In a healthy environment, being upset is really very unnecessary lol. Most problems can be resolved without antagonism if you put some empathy and thought into it. If I notice something really bothering me though, I'll decide if I have to deal with it right away, and if so, I'll hash things out, apologize or get apologies/concessions where I need to, etc., but it does take time. And if needed, I'll put my foot down without hostility, which takes some practice. Being a chill guy means that people can mistake assertiveness for aggression, especially in a tense situation. But on the other hand, it means you've saved up a lot of capital for when you need to be forceful.

If it's not urgent, I'll think on it and have a measured response for later. That's nice because you have time to think thoroughly, but the downside to putting things off for later is that once I know what I'll say, the conflict is essentially resolved for me. It's not an act, there's really no reason to be upset. So, sometimes if there's been some time in-between I actually forget what the exact problem was, while the other person might assume mutual anxiety over the issue I'd already untangled... it's hard not to jokingly feel like the other party is an idiot for this, but not everyone is a type 9 I guess. With other healthy 9 friends (as well as many non-9 friends), things tide over very well and when we talk again, we often find we've reached the same resolution. Otherwise, it's best to nip things in the bud, or set a specific time to bring it up later.

That said, there are always problems that can't be resolved, and I remind myself it's nothing personal, just the way things are. But without generalizing, I do have to remind myself not to be so tolerant. That means renegotiating high conflict relationships, doing what it takes to progress out of high stress environments, etc. It takes a lot of effort to confront things head on, and pre-emptively, but it's still necessary, albeit more taxing to do alone. It's important to have the right support around you to recharge and get going, because sometimes you don't have that energy or don't want to spend it. Speaking for myself, it's just more efficient to deal with sympatico people who share a positive, cooperative, intelligent attitude so that there's less emotional labor involved.

I didn't mean for this to be so long, but the only other comment seemed to pathologize and stereotype 9's too much for my liking. Personality types are a great tool for discussing patterns, but there's a temptation of dogmatically superimposing a description for Type XYZ onto a person's actions and going "oh, you're being a Type XYZ" instead of more deeply inhabiting their broader motivations + possible growth.
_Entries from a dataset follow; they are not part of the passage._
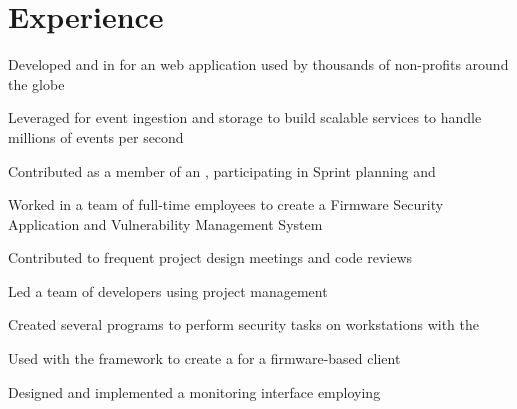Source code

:\documentclass[]{resume}
\begin{document}
\hfill
\begin{minipage}[t]{0.66\textwidth} 


\section{Experience}

\vspace{12pt}
\begin{tightemize}
\item Developed  and  in  for an web application used by thousands of non-profits around the globe
\item Leveraged  for event ingestion and  storage to build scalable services to handle millions of events per second
\item Contributed as a member of an , participating in Sprint planning and 
\end{tightemize}
\sectionsep
\vspace{10pt}

\vspace{4pt}
\begin{tightemize}\item Worked in a team of full-time employees to create a Firmware Security Application and Vulnerability Management System
\item Contributed to frequent project design meetings and code reviews
\item Led a team of developers using  project management
\item Created several  programs to perform security tasks on workstations with the 
\item Used  with the  framework to create a  for a firmware-based client
\item Designed and implemented a monitoring interface employing 
\end{tightemize}
\sectionsep
\vspace{10pt}


\end{minipage}
\end{document}
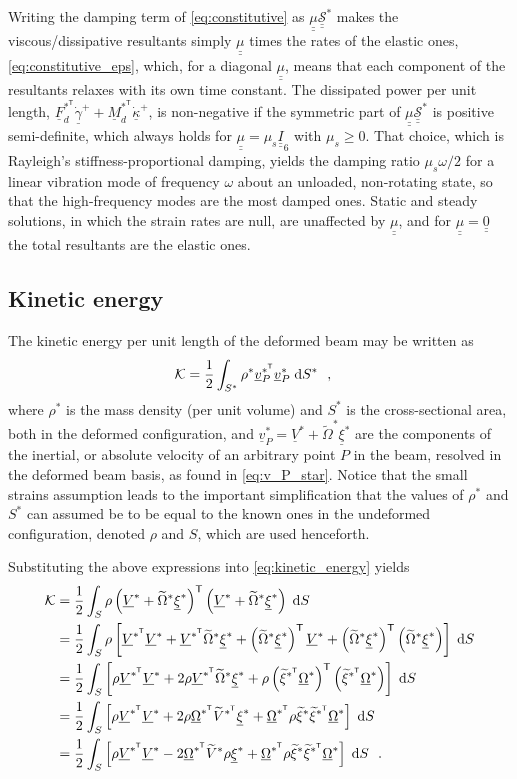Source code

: \documentclass[12pt,a4paper,oneside,english]{abntex2} %
\newcommand{\fix}[1]{{\color{red}#1}}
\newcommand{\vect}[1]{\underline{#1}}
\def\tens#1{\underline{\underline{#1}}}
\def\til#1{\widetilde{#1}}
\def\lb{\left[}
\def\rb{\right]}
\def\lp{\left(}
\def\rp{\right)}
\def\T{\mathsf{T}}
\def\vP{\vect{v}_P}
\def\vPs{\vP^{*}}
\def\vPsT{\vP^{*^\T}}
\def\gam{\vect{\gamma}}
\def\gampdot{\dot{\gam}^{+}}
\def\kap{\vect{\kappa}}
\def\kappdot{\dot{\kap}^{+}}
\def\xis{\vect{\xi}^{*}}
\def\xitils{\til{\xi}^{*}}
\def\xitilsT{\til{\xi}^{*^\T}}
\def\V{\vect{V}}
\def\Vs{\V^{*}}
\def\VsT{\V^{*^\T}}
\def\Vtils{\til{V}^{*}}
\def\VtilsT{\til{V}^{*^\T}}
\def\Om{\vect{\Omega}}
\def\Oms{\Om^{*}}
\def\OmsT{\Om^{*^\T}}
\def\Omtil{\til{\Omega}}
\def\Omtils{\Omtil^{*}}
\def\F{\vect{F}}
\def\M{\vect{M}}
\def\d{\textnormal{d}}
\def\Stiff{\mathcal{\tens{S}}^*}
\def\FsdT{\F_d^{*^\T}}
\def\MsdT{\M_d^{*^\T}}
\begin{document}
\fix{Writing the damping term of \cref{eq:constitutive} as $\tens{\mu}\Stiff$ makes the viscous/dissipative resultants simply $\tens{\mu}$ times the rates of the elastic ones, \cref{eq:constitutive_eps}, which, for a diagonal $\tens{\mu}$, means that each component of the resultants relaxes with its own time constant. The dissipated power per unit length, $\FsdT\gampdot+\MsdT\kappdot$, is non-negative if the symmetric part of $\tens{\mu}\Stiff$ is positive semi-definite, which always holds for $\tens{\mu}=\mu_s\tens{I}_6$ with $\mu_s\geq0$. That choice, which is Rayleigh's stiffness-proportional damping, yields the damping ratio $\mu_s\omega/2$ for a linear vibration mode of frequency $\omega$ about an unloaded, non-rotating state, so that the high-frequency modes are the most damped ones. Static and steady solutions, in which the strain rates are null, are unaffected by $\tens{\mu}$, and for $\tens{\mu}=\tens{0}$ the total resultants are the elastic ones.}

\subsection{Kinetic energy}

The kinetic energy per unit length of the deformed beam may be written as
\begin{align}
    \mathcal{K} &= \frac{1}{2}\int_{S^*}\rho^*\vPsT\vPs\;\d S^* \ \ ,
    \label{eq:kinetic_energy}
\end{align}
where $\rho^*$ is the mass density (per unit volume) and $S^*$ is the cross-sectional area, both in the deformed configuration, and $\vPs = \Vs + \Omtils\xis$ are the components of the inertial, or absolute velocity of an arbitrary point $P$ in the beam, resolved in the deformed beam basis, as found in \cref{eq:v_P_star}. Notice that the small strains assumption leads to the important simplification that the values of $\rho^*$ and $S^*$ can assumed be to be equal to the known ones in the undeformed configuration, denoted $\rho$ and $S$, which are used henceforth. 

Substituting the above expressions into \cref{eq:kinetic_energy} yields
\begin{align}
    \mathcal{K} &= \frac{1}{2}\int_S \rho\lp\Vs + \Omtils\xis\rp^\T\lp\Vs + \Omtils\xis\rp \;\d S \nonumber 
    \\
    &= \frac{1}{2}\int_S \rho\lb \VsT\Vs + \VsT\Omtils\xis + \lp\Omtils\xis\rp^\T\Vs + \lp\Omtils\xis\rp^\T\lp\Omtils\xis\rp \rb\;\d S \nonumber 
    \\
    &= \frac{1}{2}\int_S \lb \rho\VsT\Vs + 2\rho\VsT\Omtils\xis + \rho \lp\xitilsT\Oms\rp^\T\lp\xitilsT\Oms\rp \rb\;\d S \nonumber 
    \\
    &= \frac{1}{2}\int_S \lb \rho\VsT\Vs + 2\rho\OmsT\VtilsT\xis +  \OmsT\rho\xitils\xitilsT\Oms \rb\;\d S \nonumber 
    \\
    &= \frac{1}{2}\int_S \lb \rho\VsT\Vs - 2\OmsT\Vtils\rho\xis +  \OmsT\rho\xitils\xitilsT\Oms \rb\;\d S \ \ .
    \label{eq:kinetic_energy_expanded}
\end{align}
\end{document}
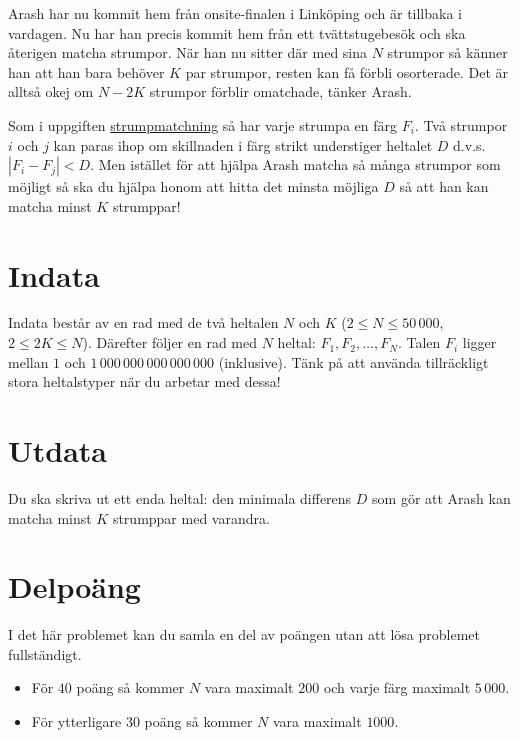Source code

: 
Arash har nu kommit hem från onsite-finalen i Linköping och är tillbaka i
vardagen. Nu har han precis kommit hem från ett tvättstugebesök och ska
återigen matcha strumpor. När han nu sitter där med sina $N$ strumpor
så känner han att han bara behöver $K$ par strumpor, resten kan få förbli
osorterade. Det är alltså okej om $N-2K$ strumpor förblir omatchade, tänker Arash.

Som i uppgiften \href{https://po.scrool.se/problems/strumpor}{strumpmatchning}
så har varje strumpa en färg $F_i$. Två strumpor $i$ och $j$ kan paras ihop om
skillnaden i färg strikt understiger heltalet $D$ d.v.s. $|F_{i} - F_{j}|<D$.
Men istället för att hjälpa Arash matcha så många strumpor som möjligt så ska
du hjälpa honom att hitta det minsta möjliga $D$
så att han kan matcha minst $K$ strumppar!

\section*{Indata}

Indata består av en rad med de två heltalen $N$ och $K$ ($2 \le N
\le 50\,000$, $2 \le 2K \le N$). Därefter följer en rad med $N$
heltal: $F_1, F_2, \dots, F_N$. Talen $F_i$ ligger mellan $1$
och $1\,000\,000\,000\,000\,000$ (inklusive). Tänk på att använda
tillräckligt stora heltalstyper när du arbetar med dessa!

\section*{Utdata}

Du ska skriva ut ett enda heltal: den minimala differens $D$ som gör att Arash kan
matcha minst $K$ strumppar med varandra.

\section*{Delpoäng}

I det här problemet kan du samla en del av poängen utan att lösa
problemet fullständigt.

\begin{itemize}
    \item För $40$ poäng så kommer $N$ vara maximalt $200$ och varje färg maximalt $5\,000$.
    \item För ytterligare $30$ poäng så kommer $N$ vara maximalt $1000$.
\end{itemize}
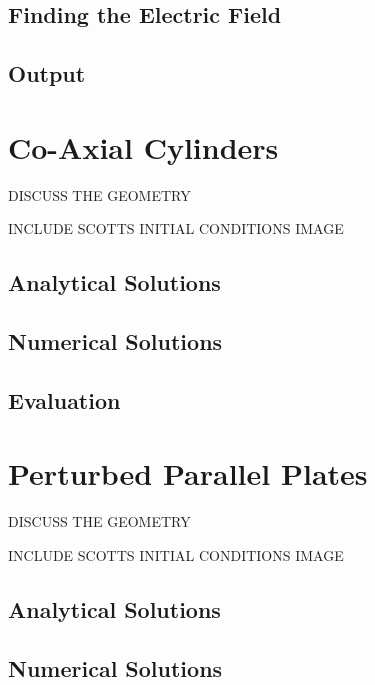 \documentclass{article}
\begin{document}
\subsection{Finding the Electric Field}



\subsection{Output}



\section{Co-Axial Cylinders}

DISCUSS THE GEOMETRY

INCLUDE SCOTTS INITIAL CONDITIONS IMAGE



\subsection{Analytical Solutions}


\subsection{Numerical Solutions}



\subsection{Evaluation}




\section{Perturbed Parallel Plates}

DISCUSS THE GEOMETRY

INCLUDE SCOTTS INITIAL CONDITIONS IMAGE



\subsection{Analytical Solutions}


\subsection{Numerical Solutions}
\end{document}
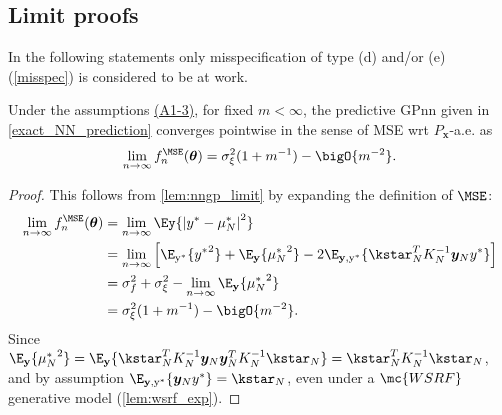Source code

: \subsection{Limit proofs}
\label{sec:limit_proofs}
In the following statements only misspecification of type (d) and/or (e) (\autoref{misspec}) is considered to be at work.


\begin{lemma}
    \label{lem:mse_limit}
    Under the assumptions \hyperref[{desc:assumptions_nngp}]{(A1-3)}, for fixed \(m<\infty\), the predictive GPnn given in \autoref{exact_NN_prediction} converges pointwise in the sense of MSE wrt \(P_\mathbf{x}\)-a.e. as
    \[\lim_{n\rightarrow\infty}f_n^{\MSE}(\bm{\theta}) = \sigma_\xi^2(1+m^{-1}) - \bigO{m^{-2}}.\]
\end{lemma}
\begin{proof}\label{proof:mse_limit}
    This follows from \autoref{lem:nngp_limit} by expanding the definition
    of \(\MSE\):
    \begin{align*}
        \lim_{n\rightarrow\infty}f_n^{\MSE}(\bm{\theta})
        &=\lim_{n\rightarrow\infty}\Ey{\abs{y^* - \mu_N^*}^2} \\
        &= \lim_{n\rightarrow\infty}\left[\E_\mathrm{y^*}\{{y^*}^2\} + \E_\mathbf{y}\{{\mu^*_N}^2\} - 2\E_{\mathbf{y},\mathrm{y^*}}\{\kstar_N^TK_N^{-1}\bm{y}_Ny^*\}\right]\\
        &= \sigma_f^2 + \sigma_\xi^2 -
        \lim_{n\rightarrow\infty}\E_\mathbf{y}\{{\mu^*_N}^2\} \\
        &= \sigma_\xi^2(1 +m^{-1}) - \bigO{m^{-2}}.
    \end{align*}
    Since \(\E_\mathbf{y}\{{\mu^*_N}^2\}=\E_\mathbf{y}\{\kstar_N^TK_N^{-1}\bm{y}_N\bm{y}_N^TK_N^{-1}\kstar_N\}=\kstar_N^TK_N^{-1}\kstar_N\), and by assumption \(\E_{\mathbf{y},\mathrm{y^*}}\{\bm{y}_Ny^*\}=\kstar_N\), even under a \(\mc{WSRF}\) generative model (\autoref{lem:wsrf_exp}).
\end{proof}

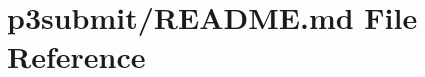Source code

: \hypertarget{p3submit_2README_8md}{\section{p3submit/\-R\-E\-A\-D\-M\-E.md File Reference}
\label{p3submit_2README_8md}
}
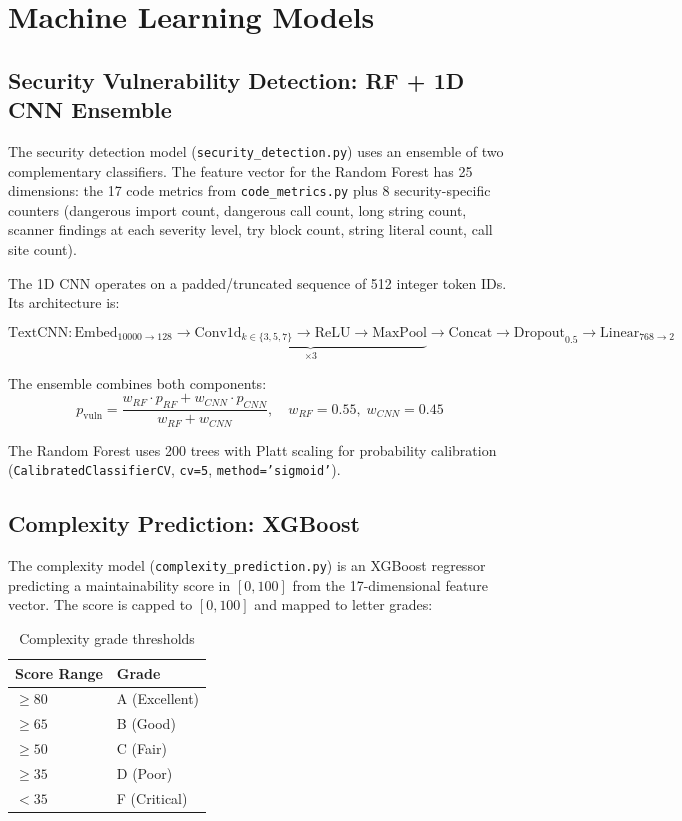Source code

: \documentclass[12pt, oneside]{report}
\begin{document}
\section{Machine Learning Models}
\label{sec:models}

\subsection{Security Vulnerability Detection: RF + 1D CNN Ensemble}
\label{ssec:security}

The security detection model (\texttt{security\_detection.py}) uses an ensemble of two
complementary classifiers. The feature vector for the Random Forest has 25 dimensions:
the 17 code metrics from \texttt{code\_metrics.py} plus 8 security-specific counters
(dangerous import count, dangerous call count, long string count, scanner findings at
each severity level, try block count, string literal count, call site count).

The 1D CNN operates on a padded/truncated sequence of 512 integer token IDs. Its
architecture is:

\begin{equation}
  \text{TextCNN}: \text{Embed}_{10000 \to 128} \to
  \underbrace{\text{Conv1d}_{k \in \{3,5,7\}} \to \text{ReLU} \to \text{MaxPool}}_{\times 3}
  \to \text{Concat} \to \text{Dropout}_{0.5} \to \text{Linear}_{768 \to 2}
\end{equation}

The ensemble combines both components:
\begin{equation}
  p_{\text{vuln}} = \frac{w_{RF} \cdot p_{RF} + w_{CNN} \cdot p_{CNN}}{w_{RF} + w_{CNN}},
  \quad w_{RF} = 0.55,\; w_{CNN} = 0.45
\end{equation}

The Random Forest uses 200 trees with Platt scaling for probability calibration
(\texttt{CalibratedClassifierCV}, \texttt{cv=5}, \texttt{method='sigmoid'}).

\subsection{Complexity Prediction: XGBoost}
\label{ssec:complexity}

The complexity model (\texttt{complexity\_prediction.py}) is an XGBoost regressor
predicting a maintainability score in $[0, 100]$ from the 17-dimensional feature vector.
The score is capped to $[0, 100]$ and mapped to letter grades:

\begin{table}[H]
\centering
\caption{Complexity grade thresholds}
\label{tab:grades}
\begin{tabular}{@{}ll@{}}
\toprule
\textbf{Score Range} & \textbf{Grade} \\
\midrule
$\geq 80$ & A (Excellent) \\
$\geq 65$ & B (Good) \\
$\geq 50$ & C (Fair) \\
$\geq 35$ & D (Poor) \\
$< 35$ & F (Critical) \\
\bottomrule
\end{tabular}
\end{table}
\end{document}
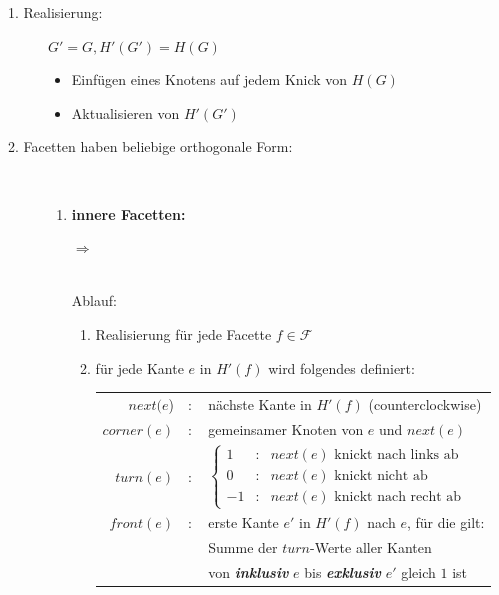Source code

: \begin{description}
	\item[1. Realisierung:] $G'=G,H'(G')=H(G)$
		\begin{itemize}
			\item Einfügen eines Knotens auf jedem Knick von $H(G)$
			\item Aktualisieren von $H'(G')$
		\end{itemize}
	\item[2. Facetten haben beliebige orthogonale Form:]\ \\\vspace*{-\baselineskip}
		\begin{enumerate}
			\item \textbf{innere Facetten:}\\
			\vspace*{-\baselineskip}
				\begin{minipage}{0.3\textwidth}
					
				\end{minipage}
				{\Large{$\Longrightarrow$}}
				\begin{minipage}{0.4\textwidth}
					
				\end{minipage}\\
				Ablauf:
					\begin{enumerate}
						\item Realisierung für jede Facette $f\in\mathcal{F}$
						\item für jede Kante $e$ in $H'(f)$ wird folgendes definiert:\\
							\begin{tabular}{rcl}
								$next(e$)&$:$&nächste Kante in $H'(f)$ (counterclockwise)\\
								$corner(e)$&$:$& gemeinsamer Knoten von $e$ und $next(e)$\\
								$turn(e)$&$:$&$\left\{\begin{array}{rcl}
									1&:&next(e)\text{ knickt nach links ab}\\
									0&:&next(e)\text{ knickt nicht ab}\\
									-1&:&next(e)\text{ knickt nach recht ab}
								\end{array}\right.$\\
								$front(e)$&$:$& erste Kante $e'$ in $H'(f)$ nach $e$, für die gilt:\\
								&& Summe der $turn$-Werte aller Kanten\\
								&& von \textit{\textbf{inklusiv}} $e$ bis \textit{\textbf{exklusiv}} $e'$ gleich $1$ ist

\end{tabular}
\end{enumerate}
\end{enumerate}
\end{description}
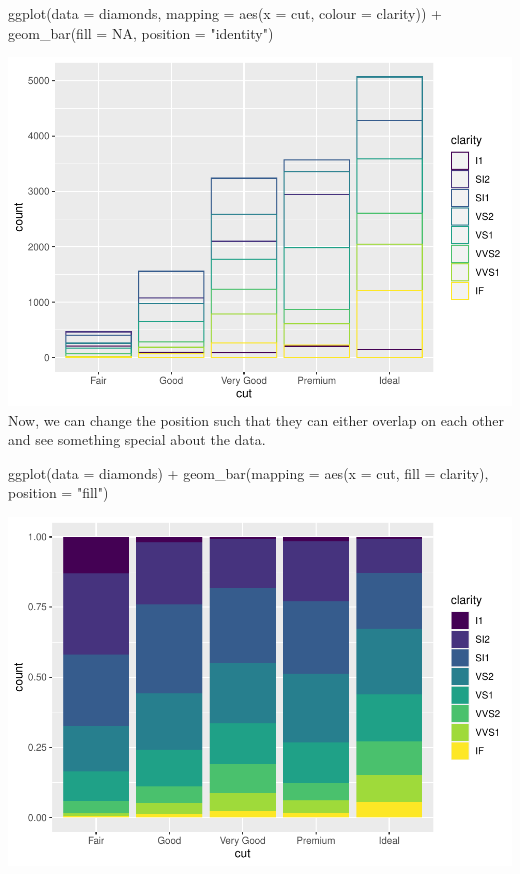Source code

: \documentclass[
]{article}
\newenvironment{Shaded}{\begin{snugshade}}{\end{snugshade}}
\newcommand{\AttributeTok}[1]{\textcolor[rgb]{0.77,0.63,0.00}{#1}}
\newcommand{\ConstantTok}[1]{\textcolor[rgb]{0.00,0.00,0.00}{#1}}
\newcommand{\FunctionTok}[1]{\textcolor[rgb]{0.00,0.00,0.00}{#1}}
\newcommand{\NormalTok}[1]{#1}
\newcommand{\SpecialCharTok}[1]{\textcolor[rgb]{0.00,0.00,0.00}{#1}}
\newcommand{\StringTok}[1]{\textcolor[rgb]{0.31,0.60,0.02}{#1}}
\begin{document}
\begin{Shaded}
\begin{Highlighting}[]
\FunctionTok{ggplot}\NormalTok{(}\AttributeTok{data =}\NormalTok{ diamonds, }\AttributeTok{mapping =} \FunctionTok{aes}\NormalTok{(}\AttributeTok{x =}\NormalTok{ cut, }\AttributeTok{colour =}\NormalTok{ clarity)) }\SpecialCharTok{+} 
  \FunctionTok{geom\_bar}\NormalTok{(}\AttributeTok{fill =} \ConstantTok{NA}\NormalTok{, }\AttributeTok{position =} \StringTok{"identity"}\NormalTok{)}
\end{Highlighting}
\end{Shaded}

\includegraphics{Journal_files/figure-latex/unnamed-chunk-54-5.pdf} Now,
we can change the position such that they can either overlap on each
other and see something special about the data.

\begin{Shaded}
\begin{Highlighting}[]
\FunctionTok{ggplot}\NormalTok{(}\AttributeTok{data =}\NormalTok{ diamonds) }\SpecialCharTok{+} 
  \FunctionTok{geom\_bar}\NormalTok{(}\AttributeTok{mapping =} \FunctionTok{aes}\NormalTok{(}\AttributeTok{x =}\NormalTok{ cut, }\AttributeTok{fill =}\NormalTok{ clarity), }\AttributeTok{position =} \StringTok{"fill"}\NormalTok{)}
\end{Highlighting}
\end{Shaded}

\includegraphics{Journal_files/figure-latex/unnamed-chunk-55-1.pdf}
\end{document}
The healthier and more vibrant a person becomes, I think the more difficult it becomes to conform them to a certain type, and similarly I think it's regressive to let the enneagram speak for what people "are" -- it's just a guide that'll always be less complete than our actual realities. We shouldn't use the enneagram to start "tracing" over a person's psychology, and especially not our own. With that in mind, finding calm doesn't equate to narcoticization or sweeping things under the rug, and it's fairly misrepresentative and impractical to jump to that as an explanation.